> Task to complete: Go through the records and extract every line with the word "GLOBE".

> Saved data entries:
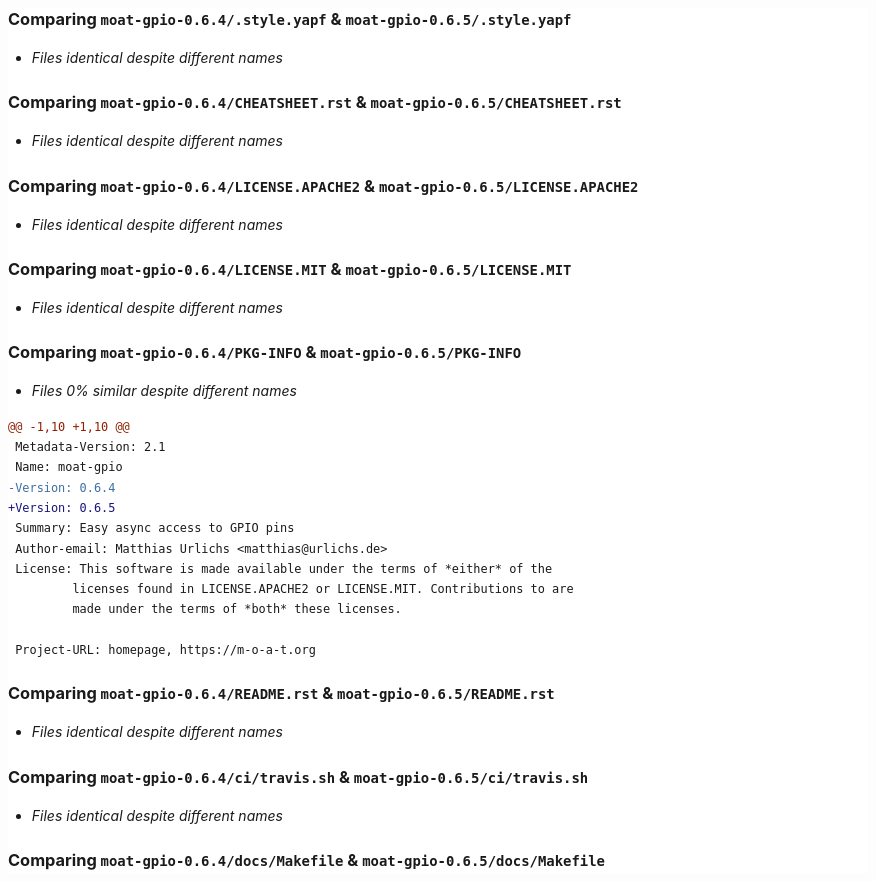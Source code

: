 
### Comparing `moat-gpio-0.6.4/.style.yapf` & `moat-gpio-0.6.5/.style.yapf`

 * *Files identical despite different names*

### Comparing `moat-gpio-0.6.4/CHEATSHEET.rst` & `moat-gpio-0.6.5/CHEATSHEET.rst`

 * *Files identical despite different names*

### Comparing `moat-gpio-0.6.4/LICENSE.APACHE2` & `moat-gpio-0.6.5/LICENSE.APACHE2`

 * *Files identical despite different names*

### Comparing `moat-gpio-0.6.4/LICENSE.MIT` & `moat-gpio-0.6.5/LICENSE.MIT`

 * *Files identical despite different names*

### Comparing `moat-gpio-0.6.4/PKG-INFO` & `moat-gpio-0.6.5/PKG-INFO`

 * *Files 0% similar despite different names*

```diff
@@ -1,10 +1,10 @@
 Metadata-Version: 2.1
 Name: moat-gpio
-Version: 0.6.4
+Version: 0.6.5
 Summary: Easy async access to GPIO pins
 Author-email: Matthias Urlichs <matthias@urlichs.de>
 License: This software is made available under the terms of *either* of the
         licenses found in LICENSE.APACHE2 or LICENSE.MIT. Contributions to are
         made under the terms of *both* these licenses.
         
 Project-URL: homepage, https://m-o-a-t.org
```

### Comparing `moat-gpio-0.6.4/README.rst` & `moat-gpio-0.6.5/README.rst`

 * *Files identical despite different names*

### Comparing `moat-gpio-0.6.4/ci/travis.sh` & `moat-gpio-0.6.5/ci/travis.sh`

 * *Files identical despite different names*

### Comparing `moat-gpio-0.6.4/docs/Makefile` & `moat-gpio-0.6.5/docs/Makefile`
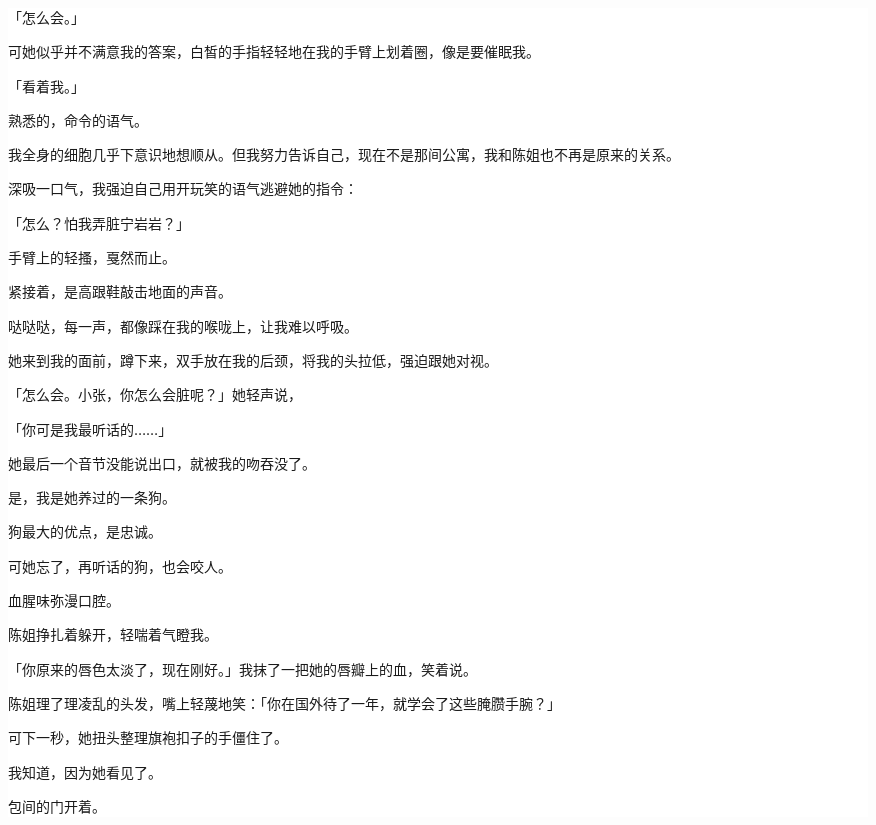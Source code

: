 
「怎么会。」


可她似乎并不满意我的答案，白皙的手指轻轻地在我的手臂上划着圈，像是要催眠我。


「看着我。」


熟悉的，命令的语气。


我全身的细胞几乎下意识地想顺从。但我努力告诉自己，现在不是那间公寓，我和陈姐也不再是原来的关系。


深吸一口气，我强迫自己用开玩笑的语气逃避她的指令：


「怎么？怕我弄脏宁岩岩？」


手臂上的轻搔，戛然而止。


紧接着，是高跟鞋敲击地面的声音。


哒哒哒，每一声，都像踩在我的喉咙上，让我难以呼吸。


她来到我的面前，蹲下来，双手放在我的后颈，将我的头拉低，强迫跟她对视。


「怎么会。小张，你怎么会脏呢？」她轻声说，


「你可是我最听话的……」


她最后一个音节没能说出口，就被我的吻吞没了。


是，我是她养过的一条狗。


狗最大的优点，是忠诚。


可她忘了，再听话的狗，也会咬人。


血腥味弥漫口腔。


陈姐挣扎着躲开，轻喘着气瞪我。


「你原来的唇色太淡了，现在刚好。」我抹了一把她的唇瓣上的血，笑着说。


陈姐理了理凌乱的头发，嘴上轻蔑地笑：「你在国外待了一年，就学会了这些腌臜手腕？」


可下一秒，她扭头整理旗袍扣子的手僵住了。


我知道，因为她看见了。


包间的门开着。

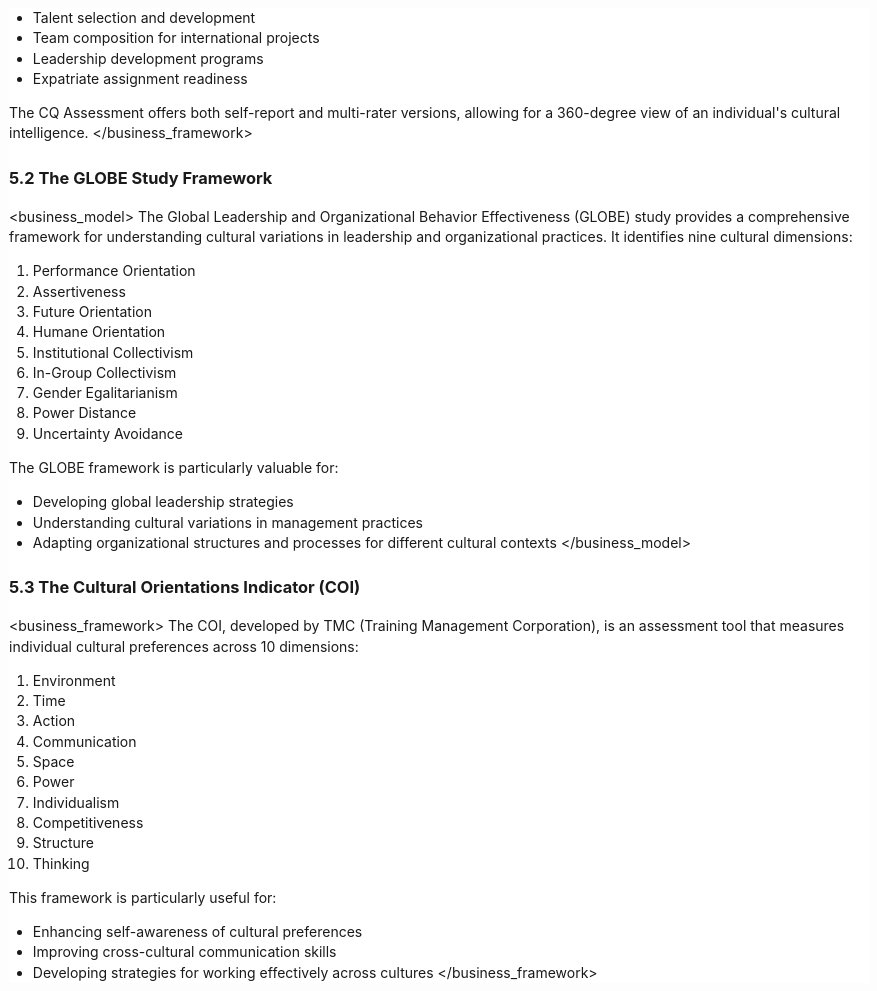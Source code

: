 - Talent selection and development
- Team composition for international projects
- Leadership development programs
- Expatriate assignment readiness

The CQ Assessment offers both self-report and multi-rater versions, allowing for a 360-degree view of an individual's cultural intelligence.
</business_framework>

### 5.2 The GLOBE Study Framework

<business_model>
The Global Leadership and Organizational Behavior Effectiveness (GLOBE) study provides a comprehensive framework for understanding cultural variations in leadership and organizational practices. It identifies nine cultural dimensions:

1. Performance Orientation
2. Assertiveness
3. Future Orientation
4. Humane Orientation
5. Institutional Collectivism
6. In-Group Collectivism
7. Gender Egalitarianism
8. Power Distance
9. Uncertainty Avoidance

The GLOBE framework is particularly valuable for:

- Developing global leadership strategies
- Understanding cultural variations in management practices
- Adapting organizational structures and processes for different cultural contexts
</business_model>

### 5.3 The Cultural Orientations Indicator (COI)

<business_framework>
The COI, developed by TMC (Training Management Corporation), is an assessment tool that measures individual cultural preferences across 10 dimensions:

1. Environment
2. Time
3. Action
4. Communication
5. Space
6. Power
7. Individualism
8. Competitiveness
9. Structure
10. Thinking

This framework is particularly useful for:

- Enhancing self-awareness of cultural preferences
- Improving cross-cultural communication skills
- Developing strategies for working effectively across cultures
</business_framework>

> Exercise result:
### 5.2 The GLOBE Study Framework
The Global Leadership and Organizational Behavior Effectiveness (GLOBE) study provides a comprehensive framework for understanding cultural variations in leadership and organizational practices. It identifies nine cultural dimensions:
The GLOBE framework is particularly valuable for:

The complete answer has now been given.